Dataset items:

::::

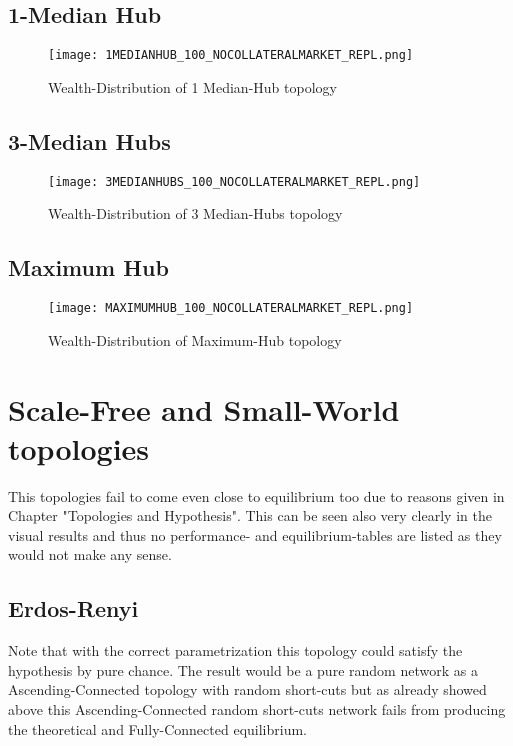 \documentclass[Bachelorarbeit.tex]{subfiles}
\begin{document}
\subsection{1-Median Hub}
\begin{figure}[H]
	\centering
  \texttt{[image: 1MEDIANHUB\_100\_NOCOLLATERALMARKET\_REPL.png]}
	\caption{Wealth-Distribution of 1 Median-Hub topology}
	\label{fig:wealth_1MEDIANHUB_100_NOCOLLATERALMARKET_REPL}
\end{figure}

\subsection{3-Median Hubs}
\begin{figure}[H]
	\centering
  \texttt{[image: 3MEDIANHUBS\_100\_NOCOLLATERALMARKET\_REPL.png]}
	\caption{Wealth-Distribution of 3 Median-Hubs topology}
	\label{fig:wealth_3MEDIANHUBS_100_NOCOLLATERALMARKET_REPL}
\end{figure}

\subsection{Maximum Hub}
\begin{figure}[H]
	\centering
  \texttt{[image: MAXIMUMHUB\_100\_NOCOLLATERALMARKET\_REPL.png]}
	\caption{Wealth-Distribution of Maximum-Hub topology}
	\label{fig:wealth_MAXIMUMHUB_100_NOCOLLATERALMARKET_REPL}
\end{figure}

\section{Scale-Free and Small-World topologies}
This topologies fail to come even close to equilibrium too due to reasons given in Chapter "Topologies and Hypothesis". This can be seen also very clearly in the visual results and thus no performance- and equilibrium-tables are listed as they would not make any sense.

\subsection{Erdos-Renyi}
Note that with the correct parametrization this topology could satisfy the hypothesis by pure chance. The result would be a pure random network as a Ascending-Connected topology with random short-cuts but as already showed above this Ascending-Connected random short-cuts network fails from producing the theoretical and Fully-Connected equilibrium.
\end{document}
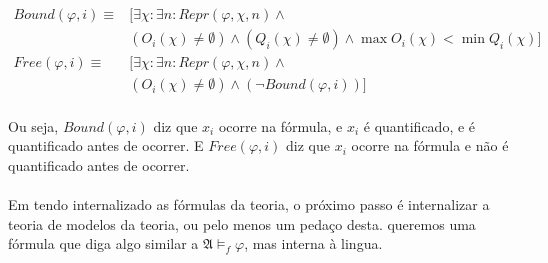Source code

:        \begin{align*}
            Bound(\varphi, i)\equiv&[\exists\chi:\exists n: Repr(\varphi,\chi,n)\land\\
                &(O_i(\chi) \not = \emptyset) \land (Q_i(\chi)\not = \emptyset) \land \max O_i(\chi) < \min Q_i(\chi)]\\
            Free(\varphi,  i)\equiv&[\exists\chi:\exists n: Repr(\varphi,\chi,n)\land\\
                &(O_i(\chi) \not = \emptyset) \land (\neg Bound(\varphi, i))]
        \end{align*}

        \paragraph{}
            Ou seja, $Bound(\varphi, i)$ diz que $x_i$ ocorre na fórmula, e $x_i$ é quantificado, 
            e é quantificado antes de ocorrer. E $Free(\varphi, i)$ diz que $x_i$ ocorre na fórmula 
            e não é quantificado antes de ocorrer.

        \paragraph{}
            Em tendo internalizado as fórmulas da teoria, o próximo passo é internalizar a teoria de modelos da teoria, ou pelo menos um pedaço desta.
            queremos uma fórmula que diga algo similar a $ \mathfrak A \vDash_f \varphi $, mas interna à lingua.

::::

§ Task prompt
From the data, list each line in which the string "equiv" appears.

§ Answer below
            Bound(\varphi, i)\equiv&[\exists\chi:\exists n: Repr(\varphi,\chi,n)\land\\
            Free(\varphi,  i)\equiv&[\exists\chi:\exists n: Repr(\varphi,\chi,n)\land\\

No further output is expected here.